Repeat each entry word for word.
Data supplied START
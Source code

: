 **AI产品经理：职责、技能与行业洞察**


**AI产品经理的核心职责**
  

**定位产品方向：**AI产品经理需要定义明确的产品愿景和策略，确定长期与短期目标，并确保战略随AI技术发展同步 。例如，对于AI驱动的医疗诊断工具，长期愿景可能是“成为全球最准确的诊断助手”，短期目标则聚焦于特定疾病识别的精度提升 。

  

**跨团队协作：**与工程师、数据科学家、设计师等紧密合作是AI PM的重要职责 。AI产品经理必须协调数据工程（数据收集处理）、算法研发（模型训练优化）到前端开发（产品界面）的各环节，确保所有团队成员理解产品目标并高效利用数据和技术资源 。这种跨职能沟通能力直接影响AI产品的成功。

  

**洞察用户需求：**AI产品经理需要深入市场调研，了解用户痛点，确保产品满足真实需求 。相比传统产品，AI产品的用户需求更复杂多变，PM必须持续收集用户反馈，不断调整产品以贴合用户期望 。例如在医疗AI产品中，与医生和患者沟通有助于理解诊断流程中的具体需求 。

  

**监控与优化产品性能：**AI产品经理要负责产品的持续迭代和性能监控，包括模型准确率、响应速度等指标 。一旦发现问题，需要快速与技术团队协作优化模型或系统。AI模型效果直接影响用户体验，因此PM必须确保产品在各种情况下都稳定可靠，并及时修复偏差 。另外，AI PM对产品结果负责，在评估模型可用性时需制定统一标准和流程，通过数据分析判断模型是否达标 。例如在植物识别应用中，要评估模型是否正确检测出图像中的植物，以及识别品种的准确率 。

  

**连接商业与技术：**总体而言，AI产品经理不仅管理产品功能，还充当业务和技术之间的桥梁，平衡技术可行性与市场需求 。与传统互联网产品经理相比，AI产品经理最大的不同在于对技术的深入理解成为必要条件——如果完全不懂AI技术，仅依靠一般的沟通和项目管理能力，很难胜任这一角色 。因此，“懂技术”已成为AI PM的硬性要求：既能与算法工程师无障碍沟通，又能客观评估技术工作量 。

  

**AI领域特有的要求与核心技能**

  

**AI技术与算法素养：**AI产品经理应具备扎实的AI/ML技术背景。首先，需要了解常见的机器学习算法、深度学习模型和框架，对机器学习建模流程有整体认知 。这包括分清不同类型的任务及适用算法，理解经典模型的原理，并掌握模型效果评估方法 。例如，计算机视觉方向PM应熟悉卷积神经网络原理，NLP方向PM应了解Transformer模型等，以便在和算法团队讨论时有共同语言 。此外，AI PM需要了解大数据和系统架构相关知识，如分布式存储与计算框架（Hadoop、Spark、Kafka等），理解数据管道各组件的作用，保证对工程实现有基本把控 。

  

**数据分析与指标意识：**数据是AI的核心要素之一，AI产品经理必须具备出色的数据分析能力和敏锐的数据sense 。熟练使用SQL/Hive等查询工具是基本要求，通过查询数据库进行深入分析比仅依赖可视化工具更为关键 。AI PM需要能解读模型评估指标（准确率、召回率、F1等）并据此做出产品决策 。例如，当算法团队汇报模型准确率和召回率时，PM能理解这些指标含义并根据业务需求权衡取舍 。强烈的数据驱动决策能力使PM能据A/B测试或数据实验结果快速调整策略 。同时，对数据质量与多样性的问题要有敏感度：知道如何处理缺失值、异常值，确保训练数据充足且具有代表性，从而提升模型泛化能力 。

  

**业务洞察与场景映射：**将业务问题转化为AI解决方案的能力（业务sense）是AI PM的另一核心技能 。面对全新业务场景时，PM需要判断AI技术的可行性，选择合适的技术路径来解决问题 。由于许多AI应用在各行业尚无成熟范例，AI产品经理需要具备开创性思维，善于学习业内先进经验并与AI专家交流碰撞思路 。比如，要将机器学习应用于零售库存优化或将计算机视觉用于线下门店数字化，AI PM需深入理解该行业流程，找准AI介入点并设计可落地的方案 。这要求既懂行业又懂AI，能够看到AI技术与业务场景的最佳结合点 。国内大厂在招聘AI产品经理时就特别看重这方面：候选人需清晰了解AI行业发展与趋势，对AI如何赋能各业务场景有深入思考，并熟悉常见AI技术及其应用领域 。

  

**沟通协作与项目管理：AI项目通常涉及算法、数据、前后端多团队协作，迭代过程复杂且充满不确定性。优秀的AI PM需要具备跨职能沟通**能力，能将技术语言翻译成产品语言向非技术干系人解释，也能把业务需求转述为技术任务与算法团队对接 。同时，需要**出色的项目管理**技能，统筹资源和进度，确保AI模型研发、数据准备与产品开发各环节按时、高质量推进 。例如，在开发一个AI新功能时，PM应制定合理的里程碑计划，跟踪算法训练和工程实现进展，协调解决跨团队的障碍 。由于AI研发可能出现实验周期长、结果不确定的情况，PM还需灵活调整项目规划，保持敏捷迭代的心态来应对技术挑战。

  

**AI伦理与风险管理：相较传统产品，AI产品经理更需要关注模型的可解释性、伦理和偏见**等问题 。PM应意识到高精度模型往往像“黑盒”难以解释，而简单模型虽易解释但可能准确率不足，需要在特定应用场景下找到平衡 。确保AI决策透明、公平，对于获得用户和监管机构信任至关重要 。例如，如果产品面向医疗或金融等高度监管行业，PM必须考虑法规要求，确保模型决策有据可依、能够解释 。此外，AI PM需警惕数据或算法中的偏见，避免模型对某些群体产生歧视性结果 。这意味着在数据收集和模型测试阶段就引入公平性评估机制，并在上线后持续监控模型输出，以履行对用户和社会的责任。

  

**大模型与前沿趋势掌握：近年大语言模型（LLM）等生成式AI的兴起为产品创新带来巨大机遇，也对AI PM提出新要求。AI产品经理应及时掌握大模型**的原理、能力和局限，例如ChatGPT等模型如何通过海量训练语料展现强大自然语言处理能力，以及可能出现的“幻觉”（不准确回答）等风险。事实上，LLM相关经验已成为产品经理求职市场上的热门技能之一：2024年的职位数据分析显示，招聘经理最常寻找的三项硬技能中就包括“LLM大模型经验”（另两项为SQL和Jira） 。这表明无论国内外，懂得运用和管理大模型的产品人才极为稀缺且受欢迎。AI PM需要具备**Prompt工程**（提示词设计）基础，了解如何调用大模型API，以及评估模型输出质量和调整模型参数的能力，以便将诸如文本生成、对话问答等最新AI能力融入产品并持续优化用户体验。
Data supplied END
→ Expected output:
Source code

: **AI产品经理：职责、技能与行业洞察**


**AI产品经理的核心职责**
  

**定位产品方向：**AI产品经理需要定义明确的产品愿景和策略，确定长期与短期目标，并确保战略随AI技术发展同步 。例如，对于AI驱动的医疗诊断工具，长期愿景可能是“成为全球最准确的诊断助手”，短期目标则聚焦于特定疾病识别的精度提升 。

  

**跨团队协作：**与工程师、数据科学家、设计师等紧密合作是AI PM的重要职责 。AI产品经理必须协调数据工程（数据收集处理）、算法研发（模型训练优化）到前端开发（产品界面）的各环节，确保所有团队成员理解产品目标并高效利用数据和技术资源 。这种跨职能沟通能力直接影响AI产品的成功。

  

**洞察用户需求：**AI产品经理需要深入市场调研，了解用户痛点，确保产品满足真实需求 。相比传统产品，AI产品的用户需求更复杂多变，PM必须持续收集用户反馈，不断调整产品以贴合用户期望 。例如在医疗AI产品中，与医生和患者沟通有助于理解诊断流程中的具体需求 。

  

**监控与优化产品性能：**AI产品经理要负责产品的持续迭代和性能监控，包括模型准确率、响应速度等指标 。一旦发现问题，需要快速与技术团队协作优化模型或系统。AI模型效果直接影响用户体验，因此PM必须确保产品在各种情况下都稳定可靠，并及时修复偏差 。另外，AI PM对产品结果负责，在评估模型可用性时需制定统一标准和流程，通过数据分析判断模型是否达标 。例如在植物识别应用中，要评估模型是否正确检测出图像中的植物，以及识别品种的准确率 。

  

**连接商业与技术：**总体而言，AI产品经理不仅管理产品功能，还充当业务和技术之间的桥梁，平衡技术可行性与市场需求 。与传统互联网产品经理相比，AI产品经理最大的不同在于对技术的深入理解成为必要条件——如果完全不懂AI技术，仅依靠一般的沟通和项目管理能力，很难胜任这一角色 。因此，“懂技术”已成为AI PM的硬性要求：既能与算法工程师无障碍沟通，又能客观评估技术工作量 。

  

**AI领域特有的要求与核心技能**

  

**AI技术与算法素养：**AI产品经理应具备扎实的AI/ML技术背景。首先，需要了解常见的机器学习算法、深度学习模型和框架，对机器学习建模流程有整体认知 。这包括分清不同类型的任务及适用算法，理解经典模型的原理，并掌握模型效果评估方法 。例如，计算机视觉方向PM应熟悉卷积神经网络原理，NLP方向PM应了解Transformer模型等，以便在和算法团队讨论时有共同语言 。此外，AI PM需要了解大数据和系统架构相关知识，如分布式存储与计算框架（Hadoop、Spark、Kafka等），理解数据管道各组件的作用，保证对工程实现有基本把控 。

  

**数据分析与指标意识：**数据是AI的核心要素之一，AI产品经理必须具备出色的数据分析能力和敏锐的数据sense 。熟练使用SQL/Hive等查询工具是基本要求，通过查询数据库进行深入分析比仅依赖可视化工具更为关键 。AI PM需要能解读模型评估指标（准确率、召回率、F1等）并据此做出产品决策 。例如，当算法团队汇报模型准确率和召回率时，PM能理解这些指标含义并根据业务需求权衡取舍 。强烈的数据驱动决策能力使PM能据A/B测试或数据实验结果快速调整策略 。同时，对数据质量与多样性的问题要有敏感度：知道如何处理缺失值、异常值，确保训练数据充足且具有代表性，从而提升模型泛化能力 。

  

**业务洞察与场景映射：**将业务问题转化为AI解决方案的能力（业务sense）是AI PM的另一核心技能 。面对全新业务场景时，PM需要判断AI技术的可行性，选择合适的技术路径来解决问题 。由于许多AI应用在各行业尚无成熟范例，AI产品经理需要具备开创性思维，善于学习业内先进经验并与AI专家交流碰撞思路 。比如，要将机器学习应用于零售库存优化或将计算机视觉用于线下门店数字化，AI PM需深入理解该行业流程，找准AI介入点并设计可落地的方案 。这要求既懂行业又懂AI，能够看到AI技术与业务场景的最佳结合点 。国内大厂在招聘AI产品经理时就特别看重这方面：候选人需清晰了解AI行业发展与趋势，对AI如何赋能各业务场景有深入思考，并熟悉常见AI技术及其应用领域 。

  

**沟通协作与项目管理：AI项目通常涉及算法、数据、前后端多团队协作，迭代过程复杂且充满不确定性。优秀的AI PM需要具备跨职能沟通**能力，能将技术语言翻译成产品语言向非技术干系人解释，也能把业务需求转述为技术任务与算法团队对接 。同时，需要**出色的项目管理**技能，统筹资源和进度，确保AI模型研发、数据准备与产品开发各环节按时、高质量推进 。例如，在开发一个AI新功能时，PM应制定合理的里程碑计划，跟踪算法训练和工程实现进展，协调解决跨团队的障碍 。由于AI研发可能出现实验周期长、结果不确定的情况，PM还需灵活调整项目规划，保持敏捷迭代的心态来应对技术挑战。

  

**AI伦理与风险管理：相较传统产品，AI产品经理更需要关注模型的可解释性、伦理和偏见**等问题 。PM应意识到高精度模型往往像“黑盒”难以解释，而简单模型虽易解释但可能准确率不足，需要在特定应用场景下找到平衡 。确保AI决策透明、公平，对于获得用户和监管机构信任至关重要 。例如，如果产品面向医疗或金融等高度监管行业，PM必须考虑法规要求，确保模型决策有据可依、能够解释 。此外，AI PM需警惕数据或算法中的偏见，避免模型对某些群体产生歧视性结果 。这意味着在数据收集和模型测试阶段就引入公平性评估机制，并在上线后持续监控模型输出，以履行对用户和社会的责任。

  

**大模型与前沿趋势掌握：近年大语言模型（LLM）等生成式AI的兴起为产品创新带来巨大机遇，也对AI PM提出新要求。AI产品经理应及时掌握大模型**的原理、能力和局限，例如ChatGPT等模型如何通过海量训练语料展现强大自然语言处理能力，以及可能出现的“幻觉”（不准确回答）等风险。事实上，LLM相关经验已成为产品经理求职市场上的热门技能之一：2024年的职位数据分析显示，招聘经理最常寻找的三项硬技能中就包括“LLM大模型经验”（另两项为SQL和Jira） 。这表明无论国内外，懂得运用和管理大模型的产品人才极为稀缺且受欢迎。AI PM需要具备**Prompt工程**（提示词设计）基础，了解如何调用大模型API，以及评估模型输出质量和调整模型参数的能力，以便将诸如文本生成、对话问答等最新AI能力融入产品并持续优化用户体验。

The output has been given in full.